Já no Pará o total de miseráveis atingiu 12,8% da população em 2017, o que corresponde a 1,07 milhão de paraenses em situação de pobreza extrema. Ele é o 10º do país em percentual de moradores em condições de indigência e com a possibilidade diária de passar fome. Para piorar, a taxa de miséria avança em ritmo impressionantemente maior que a de pobreza, uma vez que de 2016 para 2017 o Pará ganhou 60 mil novos miseráveis.

Matematicamente, para eliminar a miséria no Pará, são necessários investimentos mensais de R$ 68,57 milhões (ou R$ 822,79 milhões por ano).

Nem a capital escapa

No ritmo do Pará, Belém também é, hoje, uma das capitais mais socialmente empobrecidas entre as 27 do Brasil. Com 29,83% de sua população em situação de pobreza, é a 6ª do país em proporção de moradores carentes — quase seis vezes mais que a menos pobre, Florianópolis, com 5,11%. Em números absolutos, são 432 mil belenenses, o que daria para lotar uma cidade do tamanho de Marabá e outra do tamanho de Parauapebas só de pessoas necessitadas do básico. De 2016 para 2017, Belém ganhou 22 mil novos pobres.

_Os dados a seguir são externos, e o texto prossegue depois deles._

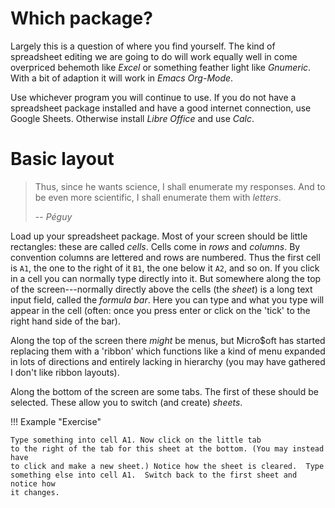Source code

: # Which package?

Largely this is a question of where you find yourself.  The kind of spreadsheet
editing we are going to do will work equally well in come overpriced behemoth
like *Excel* or something feather light like *Gnumeric*.  With a bit of adaption
it will work in *Emacs Org-Mode*.

Use whichever program you will continue to use.  If you do not have a
spreadsheet package installed and have a good internet connection, use Google
Sheets.  Otherwise install *Libre Office* and use *Calc*.

# Basic layout

> Thus, since he wants science, I shall enumerate my responses.  And to be even
> more scientific, I shall enumerate them with *letters*.
>
> -- <cite>Péguy</cite>

Load up your spreadsheet package.  Most of your screen should be little
rectangles: these are called *cells*.  Cells come in *rows* and *columns*.  By
convention columns are lettered and rows are numbered.  Thus the first cell is
`A1`, the one to the right of it `B1`, the one below it `A2`, and so on.  If you
click in a cell you can normally type directly into it.  But somewhere along the
top of the screen---normally directly above the cells (the *sheet*) is a long
text input field, called the *formula bar*.  Here you can type and what you type
will appear in the cell (often: once you press enter or click on the 'tick' to
the right hand side of the bar).

Along the top of the screen there *might* be menus, but Micro$oft has started
replacing them with a 'ribbon' which functions like a kind of menu expanded in
lots of directions and entirely lacking in hierarchy (you may have gathered I
don't like ribbon layouts).

Along the bottom of the screen are some tabs.  The first of these should be
selected.  These allow you to switch (and create) *sheets*.

!!! Example "Exercise"

    Type something into cell A1. Now click on the little tab
    to the right of the tab for this sheet at the bottom. (You may instead have
    to click and make a new sheet.) Notice how the sheet is cleared.  Type
    something else into cell A1.  Switch back to the first sheet and notice how
    it changes.
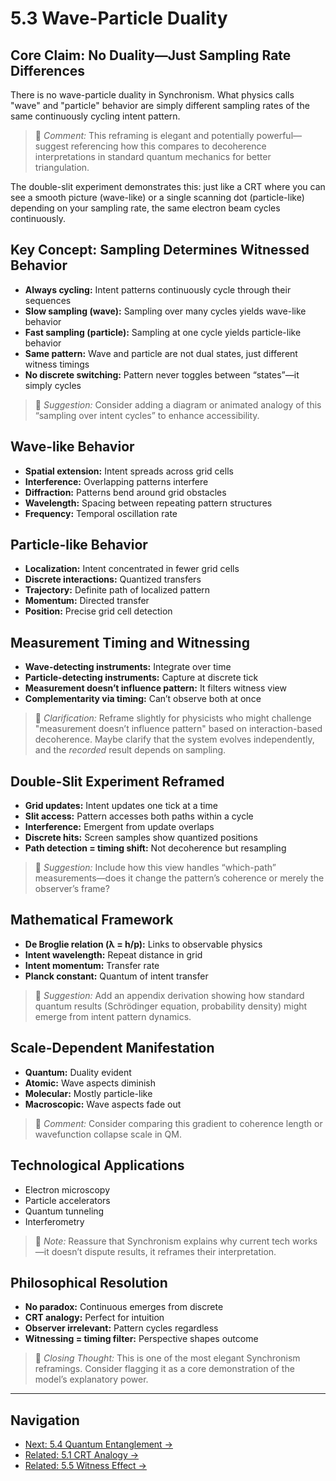 # 5.3 Wave-Particle Duality

## Core Claim: No Duality—Just Sampling Rate Differences

There is no wave-particle duality in Synchronism. What physics calls "wave" and "particle" behavior are simply different sampling rates of the same continuously cycling intent pattern.

> 💬 *Comment:* This reframing is elegant and potentially powerful—suggest referencing how this compares to decoherence interpretations in standard quantum mechanics for better triangulation.

The double-slit experiment demonstrates this: just like a CRT where you can see a smooth picture (wave-like) or a single scanning dot (particle-like) depending on your sampling rate, the same electron beam cycles continuously.

## Key Concept: Sampling Determines Witnessed Behavior

- **Always cycling:** Intent patterns continuously cycle through their sequences  
- **Slow sampling (wave):** Sampling over many cycles yields wave-like behavior  
- **Fast sampling (particle):** Sampling at one cycle yields particle-like behavior  
- **Same pattern:** Wave and particle are not dual states, just different witness timings  
- **No discrete switching:** Pattern never toggles between “states”—it simply cycles

> 💬 *Suggestion:* Consider adding a diagram or animated analogy of this “sampling over intent cycles” to enhance accessibility.

## Wave-like Behavior

- **Spatial extension:** Intent spreads across grid cells  
- **Interference:** Overlapping patterns interfere  
- **Diffraction:** Patterns bend around grid obstacles  
- **Wavelength:** Spacing between repeating pattern structures  
- **Frequency:** Temporal oscillation rate

## Particle-like Behavior

- **Localization:** Intent concentrated in fewer grid cells  
- **Discrete interactions:** Quantized transfers  
- **Trajectory:** Definite path of localized pattern  
- **Momentum:** Directed transfer  
- **Position:** Precise grid cell detection

## Measurement Timing and Witnessing

- **Wave-detecting instruments:** Integrate over time  
- **Particle-detecting instruments:** Capture at discrete tick  
- **Measurement doesn’t influence pattern:** It filters witness view  
- **Complementarity via timing:** Can’t observe both at once

> 💬 *Clarification:* Reframe slightly for physicists who might challenge "measurement doesn’t influence pattern" based on interaction-based decoherence. Maybe clarify that the system evolves independently, and the *recorded* result depends on sampling.

## Double-Slit Experiment Reframed

- **Grid updates:** Intent updates one tick at a time  
- **Slit access:** Pattern accesses both paths within a cycle  
- **Interference:** Emergent from update overlaps  
- **Discrete hits:** Screen samples show quantized positions  
- **Path detection = timing shift:** Not decoherence but resampling

> 💬 *Suggestion:* Include how this view handles “which-path” measurements—does it change the pattern’s coherence or merely the observer’s frame?

## Mathematical Framework

- **De Broglie relation (λ = h/p):** Links to observable physics  
- **Intent wavelength:** Repeat distance in grid  
- **Intent momentum:** Transfer rate  
- **Planck constant:** Quantum of intent transfer

> 💬 *Suggestion:* Add an appendix derivation showing how standard quantum results (Schrödinger equation, probability density) might emerge from intent pattern dynamics.

## Scale-Dependent Manifestation

- **Quantum:** Duality evident  
- **Atomic:** Wave aspects diminish  
- **Molecular:** Mostly particle-like  
- **Macroscopic:** Wave aspects fade out

> 💬 *Comment:* Consider comparing this gradient to coherence length or wavefunction collapse scale in QM.

## Technological Applications

- Electron microscopy  
- Particle accelerators  
- Quantum tunneling  
- Interferometry

> 💬 *Note:* Reassure that Synchronism explains why current tech works—it doesn’t dispute results, it reframes their interpretation.

## Philosophical Resolution

- **No paradox:** Continuous emerges from discrete  
- **CRT analogy:** Perfect for intuition  
- **Observer irrelevant:** Pattern cycles regardless  
- **Witnessing = timing filter:** Perspective shapes outcome

> 💬 *Closing Thought:* This is one of the most elegant Synchronism reframings. Consider flagging it as a core demonstration of the model’s explanatory power.

---

## Navigation

- [Next: 5.4 Quantum Entanglement →](#entanglement)  
- [Related: 5.1 CRT Analogy →](#crt-analogy)  
- [Related: 5.5 Witness Effect →](#witness-effect)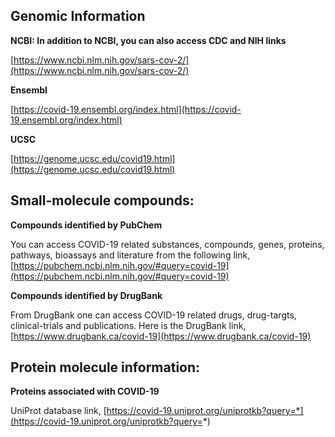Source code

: ## Genomic Information

**NCBI: In addition to NCBI, you can also access CDC and NIH links**

[https://www.ncbi.nlm.nih.gov/sars-cov-2/](https://www.ncbi.nlm.nih.gov/sars-cov-2/)


**Ensembl**

[https://covid-19.ensembl.org/index.html](https://covid-19.ensembl.org/index.html)

**UCSC**

[https://genome.ucsc.edu/covid19.html](https://genome.ucsc.edu/covid19.html)


## Small-molecule compounds: 

**Compounds identified by PubChem**

You can access COVID-19 related substances, compounds, genes, proteins, pathways, bioassays and literature from the following link,
[https://pubchem.ncbi.nlm.nih.gov/#query=covid-19](https://pubchem.ncbi.nlm.nih.gov/#query=covid-19)

**Compounds identified by DrugBank**

From DrugBank one can access COVID-19 related drugs, drug-targts, clinical-trials and publications. Here is the DrugBank link,
[https://www.drugbank.ca/covid-19](https://www.drugbank.ca/covid-19)


## Protein molecule information:

**Proteins associated with COVID-19**

UniProt database link, 
[https://covid-19.uniprot.org/uniprotkb?query=*](https://covid-19.uniprot.org/uniprotkb?query=*)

Em contingente de miseráveis, a capital paraense tem 5,62% de sua população nessa condição e é a 10ª do Brasil, perseguindo praticamente as mesmas colocações do estado no ranking nacional. Em números absolutos, a miséria atinge 81 mil belenenses — é como se uma população do tamanho de Redenção não soubesse o que será do almoço de hoje. Em 2016, Belém concentrava 58,5 mil miseráveis e disparou o número devido à escassez de políticas de emprego e renda para tirar seus habitantes da situação de indigência.

Para exterminar a pobreza na capital, seriam necessários R$ 69,31 milhões por mês. Já o fim da miséria belenense custaria R$ 5,9 milhões mensais.

Moradias inadequadas

O Pará também é mau exemplo de moradias inadequadas, segundo a pesquisa. Isso porque 26,16% dos paraenses vivem em domicílios nos quais ou falta de banheiro, ou há paredes com materiais não duráveis, ou existe número excessivo de moradores, ou o aluguel cobra é exorbitante, ou se verifica o conjunto de todas essas características.

Ainda hoje, em pleno século 21, muitos paraenses fazem suas necessidades fisiológicas distantes de casa porque nesta não há banheiro, um problema que atinge 12,95% dos habitantes. Uma proporção de 3,36% dos paraenses mora em casas que não são feitas de alvenaria, ao passo que 13,84% dos cidadãos compartilham quartos minúsculos com três pessoas ou mais. Além de tudo isso, 2,48% dos paraenses moram em imóveis cujo aluguel supera 30% da renda familiar declarada.

Municípios fora da capital

A Síntese de Indicadores Sociais se limitou a apurar as condições de vida apenas em nível de regiões, estados e municípios das capitais, sem recortes para municípios de interior ou das regiões metropolitanas. No entanto, o Blog do Zé Dudu atualizou os números de pobreza para 2018, do Governo Federal, a partir dos mesmos limites de rendimento estabelecidos pelo Banco Mundial, e constatou a dispersão da pobreza Pará adentro.

Além de Belém, os números absolutos de pessoas pobres estão em Ananindeua (178,5 mil), Santarém (175,1 mil), Abaetetuba (104,8 mil), Marabá (90,1 mil), Cametá (87,7 mil), Castanhal (80,2 mil), Breves (75,3 mil), Bragança (75,2 mil), Barcarena (62,7 mil) e Parauapebas (62,1 mil). A capital do estado alcançou, em 2018, aliás, 470,9 mil pessoas abaixo da linha da pobreza, e o Pará, 4,23 milhões.

Neste apagar de luzes da gestão de Simão Jatene, é bom que se lembre, a bomba social, com o laço de fita da miséria, vai cair diretamente no colo do governador eleito Helder Barbalho, que tomará posse em 2019. Os números de pobreza, que se avolumaram nas últimas décadas no Pará, terão desfecho trágico em 2020, por ocasião do recenseamento demográfico e, a partir desse evento, ganharão o mundo por meio dos indicadores de desenvolvimento e progresso social gerados, como o Índice de Desenvolvimento Humano (IDH), do qual o estado é sempre freguês, nas últimas colocações.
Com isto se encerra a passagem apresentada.